:: Material provided

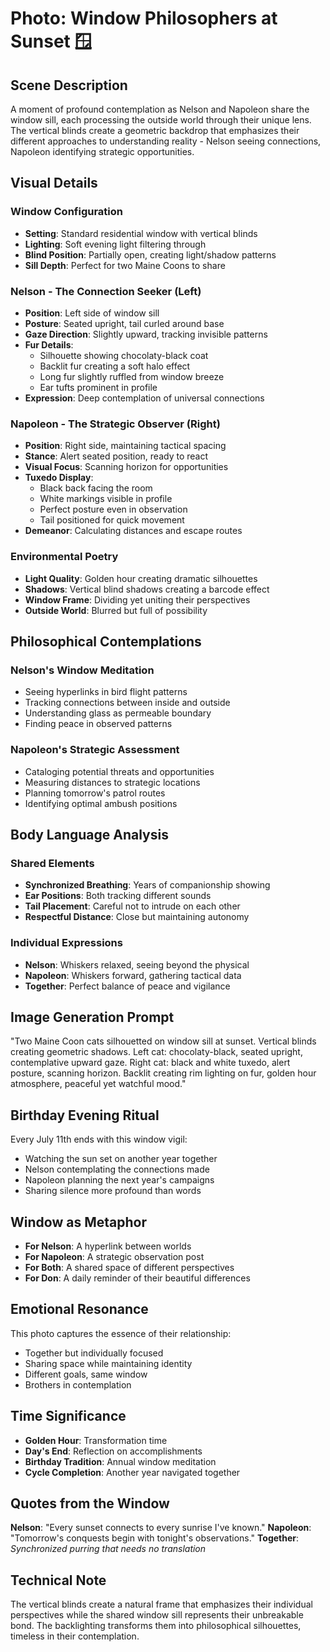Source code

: # Photo: Window Philosophers at Sunset 🪟

## Scene Description
A moment of profound contemplation as Nelson and Napoleon share the window sill, each processing the outside world through their unique lens. The vertical blinds create a geometric backdrop that emphasizes their different approaches to understanding reality - Nelson seeing connections, Napoleon identifying strategic opportunities.

## Visual Details

### Window Configuration
- **Setting**: Standard residential window with vertical blinds
- **Lighting**: Soft evening light filtering through
- **Blind Position**: Partially open, creating light/shadow patterns
- **Sill Depth**: Perfect for two Maine Coons to share

### Nelson - The Connection Seeker (Left)
- **Position**: Left side of window sill
- **Posture**: Seated upright, tail curled around base
- **Gaze Direction**: Slightly upward, tracking invisible patterns
- **Fur Details**:
  - Silhouette showing chocolaty-black coat
  - Backlit fur creating a soft halo effect
  - Long fur slightly ruffled from window breeze
  - Ear tufts prominent in profile
- **Expression**: Deep contemplation of universal connections

### Napoleon - The Strategic Observer (Right)  
- **Position**: Right side, maintaining tactical spacing
- **Stance**: Alert seated position, ready to react
- **Visual Focus**: Scanning horizon for opportunities
- **Tuxedo Display**:
  - Black back facing the room
  - White markings visible in profile
  - Perfect posture even in observation
  - Tail positioned for quick movement
- **Demeanor**: Calculating distances and escape routes

### Environmental Poetry
- **Light Quality**: Golden hour creating dramatic silhouettes
- **Shadows**: Vertical blind shadows creating a barcode effect
- **Window Frame**: Dividing yet uniting their perspectives
- **Outside World**: Blurred but full of possibility

## Philosophical Contemplations

### Nelson's Window Meditation
- Seeing hyperlinks in bird flight patterns
- Tracking connections between inside and outside
- Understanding glass as permeable boundary
- Finding peace in observed patterns

### Napoleon's Strategic Assessment  
- Cataloging potential threats and opportunities
- Measuring distances to strategic locations
- Planning tomorrow's patrol routes
- Identifying optimal ambush positions

## Body Language Analysis

### Shared Elements
- **Synchronized Breathing**: Years of companionship showing
- **Ear Positions**: Both tracking different sounds
- **Tail Placement**: Careful not to intrude on each other
- **Respectful Distance**: Close but maintaining autonomy

### Individual Expressions
- **Nelson**: Whiskers relaxed, seeing beyond the physical
- **Napoleon**: Whiskers forward, gathering tactical data
- **Together**: Perfect balance of peace and vigilance

## Image Generation Prompt
"Two Maine Coon cats silhouetted on window sill at sunset. Vertical blinds creating geometric shadows. Left cat: chocolaty-black, seated upright, contemplative upward gaze. Right cat: black and white tuxedo, alert posture, scanning horizon. Backlit creating rim lighting on fur, golden hour atmosphere, peaceful yet watchful mood."

## Birthday Evening Ritual
Every July 11th ends with this window vigil:
- Watching the sun set on another year together
- Nelson contemplating the connections made
- Napoleon planning the next year's campaigns
- Sharing silence more profound than words

## Window as Metaphor
- **For Nelson**: A hyperlink between worlds
- **For Napoleon**: A strategic observation post
- **For Both**: A shared space of different perspectives
- **For Don**: A daily reminder of their beautiful differences

## Emotional Resonance
This photo captures the essence of their relationship:
- Together but individually focused
- Sharing space while maintaining identity
- Different goals, same window
- Brothers in contemplation

## Time Significance
- **Golden Hour**: Transformation time
- **Day's End**: Reflection on accomplishments
- **Birthday Tradition**: Annual window meditation
- **Cycle Completion**: Another year navigated together

## Quotes from the Window
**Nelson**: "Every sunset connects to every sunrise I've known."
**Napoleon**: "Tomorrow's conquests begin with tonight's observations."
**Together**: *Synchronized purring that needs no translation*

## Technical Note
The vertical blinds create a natural frame that emphasizes their individual perspectives while the shared window sill represents their unbreakable bond. The backlighting transforms them into philosophical silhouettes, timeless in their contemplation. 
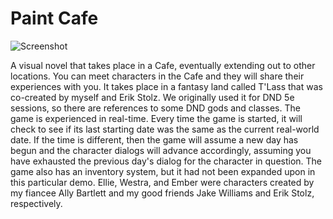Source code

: # Paint Cafe

![Screenshot](https://github.com/glendond/Paint_Cafe_0.1_Demo/blob/main/forreadme1.PNG?raw=true)

A visual novel that takes place in a Cafe, eventually extending out to other locations. You can meet characters in the Cafe and they will share their experiences with you.
It takes place in a fantasy land called T'Lass that was co-created by myself and Erik Stolz. We originally used it for DND 5e sessions, so there are references to some DND gods and classes.
The game is experienced in real-time. Every time the game is started, it will check to see if its last starting date was the same as the current real-world date.
If the time is different, then the game will assume a new day has begun and the character dialogs will advance accordingly, assuming you have exhausted the previous day's dialog for the character in question.
The game also has an inventory system, but it had not been expanded upon in this particular demo.
Ellie, Westra, and Ember were characters created by my fiancee Ally Bartlett and my good friends Jake Williams and Erik Stolz, respectively.
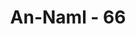 ---
title: "An-Naml - 66"
no: 66
arabic_no: ٦٦
ayah: بَلِ ادّٰرَكَ عِلْمُهُمْ فِى الْاٰخِرَةِۗ بَلْ هُمْ فِيْ شَكٍّ مِّنْهَاۗ بَلْ هُمْ مِّنْهَا عَمُوْنَ ࣖ 
translation: "Bahkan pengetahuan mereka tentang akhirat tidak sampai (ke sana). Bahkan mereka ragu-ragu tentangnya (akhirat itu). Bahkan mereka buta tentang itu."
tafsir: "Pada ayat ini, Allah menerangkan kejahilan mereka tentang hari Kiamat. Terdapat dua pendapat dalam memahami ayat ini. Pertama, sesungguhnya pengetahuan mereka tentang akhirat itu tidak menyeluruh. Kedua, pengetahuan mereka tentang kiamat sangat sempurna, tetapi ketika tidak melihatnya dengan mata kepala di dunia, mereka mengingkarinya. Bukan saja mereka tidak percaya dan tidak mengetahui kapan akan terjadinya kiamat, malahan mereka sangat ragu-ragu yang akhirnya menjurus kepada keadaan buta sama sekali tentang hari Kiamat. Dalil apa pun yang ditunjukkan kepada mereka tentang akan datangnya hari Kiamat, tetap mereka tolak. \n\nSoal keimanan terhadap akan datangnya kiamat itu sangat perlu dimiliki oleh setiap orang yang ingin mendidik dirinya supaya menjadi manusia yang jujur dan bertanggung jawab. Bilamana ia yakin akan mendapat pemeriksaan terhadap dirinya pada hari Kiamat, maka ia akan selalu mengekang hawa nafsunya dari setiap penyelewengan dan keangkaramurkaan. Negara dan seluruh warga negaranya tidak akan dirugikan oleh semua sikap dan tingkah lakunya. Semua kebijaksanaannya menjurus ke arah keamanan kesejahteraan dan kebahagiaan bersama. Agama merupakan unsur mutlak dalam pembangunan bangsa."
---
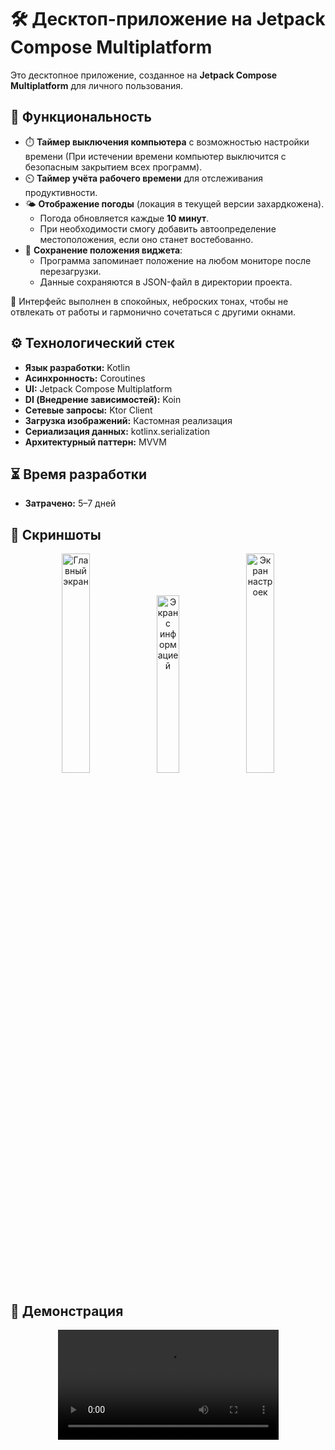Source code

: # 🛠️ Десктоп-приложение на Jetpack Compose Multiplatform

Это десктопное приложение, созданное на **Jetpack Compose Multiplatform** для личного пользования.

## 🚀 Функциональность
- ⏱️ **Таймер выключения компьютера** с возможностью настройки времени (При истечении времени компьютер выключится с безопасным закрытием всех программ).  
- ⏲️ **Таймер учёта рабочего времени** для отслеживания продуктивности.  
- 🌤️ **Отображение погоды** (локация в текущей версии захардкожена).  
    - Погода обновляется каждые **10 минут**.  
    - При необходимости смогу добавить автоопределение местоположения, если оно станет востебованно.  
- 💾 **Сохранение положения виджета**:  
    - Программа запоминает положение на любом мониторе после перезагрузки.  
    - Данные сохраняются в JSON-файл в директории проекта.  

🎨 Интерфейс выполнен в спокойных, неброских тонах, чтобы не отвлекать от работы и гармонично сочетаться с другими окнами.

## ⚙️ Технологический стек 

- **Язык разработки:** Kotlin  
- **Асинхронность:** Coroutines  
- **UI:** Jetpack Compose Multiplatform  
- **DI (Внедрение зависимостей):** Koin  
- **Сетевые запросы:** Ktor Client  
- **Загрузка изображений:** Кастомная реализация  
- **Сериализация данных:** kotlinx.serialization  
- **Архитектурный паттерн:** MVVM  

## ⏳ Время разработки

- **Затрачено:** 5–7 дней  

## 📸 Скриншоты 

<p align="center">
  <img src="https://github.com/user-attachments/assets/5b0d1d27-3134-4ed3-8475-5be191e61316" alt="Главный экран" width="30%" />
  <img src="https://github.com/user-attachments/assets/a28d33e8-dc73-4005-8068-1291546ee270" alt="Экран с информацией" width="27%" />
  <img src="https://github.com/user-attachments/assets/3eba84c3-690b-4801-824a-4f959b73ab1f" alt="Экран настроек" width="30%" />
</p>


## 🎥 Демонстрация

<div align="center">
  <a>
    <video src="https://github.com/user-attachments/assets/c78824a9-bec5-425f-a403-5991d0e88bc7" controls width="70%"></video>
  </a>
</div>
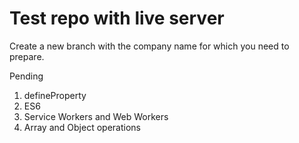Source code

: # Test repo with live server

Create a new branch with the company name for which you need to prepare.

Pending

1. defineProperty
2. ES6
3. Service Workers and Web Workers
4. Array and Object operations
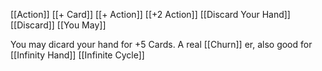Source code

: [[Action]]
[[+ Card]]
[[+ Action]]
[[+2 Action]]
[[Discard Your Hand]]
[[Discard]]
[[You May]]

You may dicard your hand for +5 Cards. A real [[Churn]] er, also good for [[Infinity Hand]] [[Infinite Cycle]]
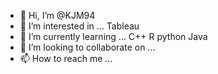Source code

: - 👋 Hi, I’m @KJM94
- 👀 I’m interested in ... Tableau
- 🌱 I’m currently learning ... C++ R python Java
- 💞️ I’m looking to collaborate on ...
- 📫 How to reach me ...

<!---
KJM94/KJM94 is a ✨ special ✨ repository because its `README.md` (this file) appears on your GitHub profile.
You can click the Preview link to take a look at your changes.
--->
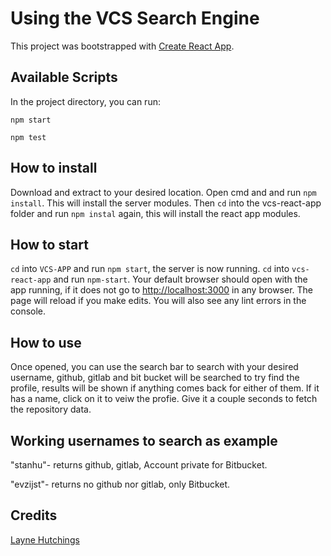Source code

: # Using the VCS Search Engine

This project was bootstrapped with [Create React App](https://github.com/facebook/create-react-app).

## Available Scripts

In the project directory, you can run:

`npm start`

`npm test`

## How to install

Download and extract to your desired location. Open cmd and and run `npm install`. This will install the server modules. Then `cd` into the vcs-react-app folder and run `npm instal` again, this will install the react app modules.

## How to start

`cd` into `VCS-APP` and run `npm start`, the server is now running. `cd` into `vcs-react-app` and run `npm-start`. Your default browser should open with the app running, if it does not go to [http://localhost:3000](http://localhost:3000) in any browser. The page will reload if you make edits. You will also see any lint errors in the console.

## How to use

Once opened, you can use the search bar to search with your desired username, github, gitlab and bit bucket will be searched to try find the profile, results will be shown if anything comes back for either of them. If it has a name, click on it to veiw the profie. Give it a couple seconds to fetch the repository data.

## Working usernames to search as example

"stanhu"- returns github, gitlab, Account private for Bitbucket.

"evzijst"- returns no github nor gitlab, only Bitbucket.

## Credits

[Layne Hutchings](https://github.com/layne74)
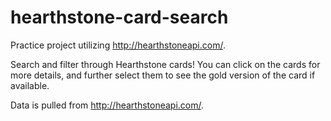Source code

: # hearthstone-card-search

Practice project utilizing http://hearthstoneapi.com/.

Search and filter through Hearthstone cards! You can click on the cards for more details, and further select them to see the gold version of the card if available.  

Data is pulled from http://hearthstoneapi.com/.
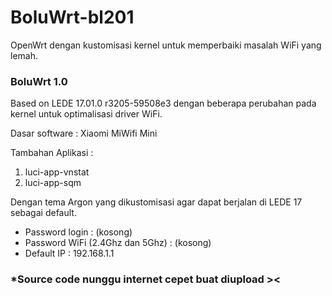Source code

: # BoluWrt-bl201

OpenWrt dengan kustomisasi kernel untuk memperbaiki masalah WiFi yang lemah.

### BoluWrt 1.0

Based on LEDE 17.01.0 r3205-59508e3 dengan beberapa perubahan pada kernel untuk optimalisasi driver WiFi.

Dasar software : Xiaomi MiWifi Mini

Tambahan Aplikasi :
1. luci-app-vnstat
2. luci-app-sqm

Dengan tema Argon yang dikustomisasi agar dapat berjalan di LEDE 17 sebagai default.

- Password login : (kosong)
- Password WiFi (2.4Ghz dan 5Ghz) : (kosong)
- Default IP : 192.168.1.1

### *Source code nunggu internet cepet buat diupload ><
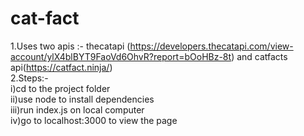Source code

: # cat-fact

1.Uses two apis :- thecatapi (https://developers.thecatapi.com/view-account/ylX4blBYT9FaoVd6OhvR?report=bOoHBz-8t) and catfacts api(https://catfact.ninja/)<br>
2.Steps:-<br>
i)cd to the project folder<br>
ii)use node to install dependencies<br>
iii)run index.js on local computer<br>
iv)go to localhost:3000 to view the page
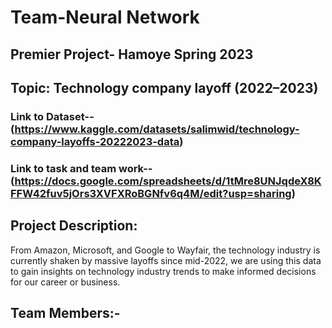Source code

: # Team-Neural Network 
## Premier Project- Hamoye Spring 2023
## Topic: Technology company layoff (2022–2023)
### Link to Dataset-- (https://www.kaggle.com/datasets/salimwid/technology-company-layoffs-20222023-data)
### Link to task and team work-- (https://docs.google.com/spreadsheets/d/1tMre8UNJqdeX8KFFW42fuv5jOrs3XVFXRoBGNfv6q4M/edit?usp=sharing)

## Project Description:

From Amazon, Microsoft, and Google to Wayfair, the technology industry is currently shaken by massive layoffs since mid-2022, we are using this data to gain insights on technology industry trends to make informed decisions for our career or business.

## Team Members:-
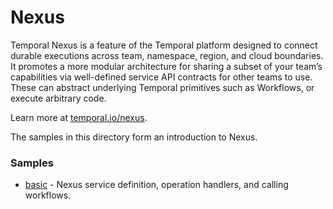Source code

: # Nexus

Temporal Nexus is a feature of the Temporal platform designed to connect durable executions across team, namespace,
region, and cloud boundaries. It promotes a more modular architecture for sharing a subset of your team’s capabilities
via well-defined service API contracts for other teams to use. These can abstract underlying Temporal primitives such as
Workflows, or execute arbitrary code.

Learn more at [temporal.io/nexus](https://temporal.io/nexus).

The samples in this directory form an introduction to Nexus. 

### Samples

- [basic](./basic) - Nexus service definition, operation handlers, and calling workflows.
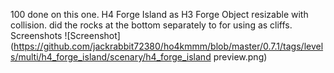 100 done on this one. H4 Forge Island as H3 Forge Object resizable with collision. did the rocks at the bottom separately to for using as cliffs.
Screenshots
![Screenshot](https://github.com/jackrabbit72380/ho4kmmm/blob/master/0.7.1/tags/levels/multi/h4_forge_island/scenary/h4_forge_island preview.png)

::::

● The problem:
What is needed is an exact copy of the lines from the start of the listing above through the line that holds "### Napoleon - The", with the pictures left out.

● Answer for the task:
Source code

: # Photo: Window Philosophers at Sunset 🪟

## Scene Description
A moment of profound contemplation as Nelson and Napoleon share the window sill, each processing the outside world through their unique lens. The vertical blinds create a geometric backdrop that emphasizes their different approaches to understanding reality - Nelson seeing connections, Napoleon identifying strategic opportunities.

## Visual Details

### Window Configuration
- **Setting**: Standard residential window with vertical blinds
- **Lighting**: Soft evening light filtering through
- **Blind Position**: Partially open, creating light/shadow patterns
- **Sill Depth**: Perfect for two Maine Coons to share

### Nelson - The Connection Seeker (Left)
- **Position**: Left side of window sill
- **Posture**: Seated upright, tail curled around base
- **Gaze Direction**: Slightly upward, tracking invisible patterns
- **Fur Details**:
  - Silhouette showing chocolaty-black coat
  - Backlit fur creating a soft halo effect
  - Long fur slightly ruffled from window breeze
  - Ear tufts prominent in profile
- **Expression**: Deep contemplation of universal connections

### Napoleon - The Strategic Observer (Right)  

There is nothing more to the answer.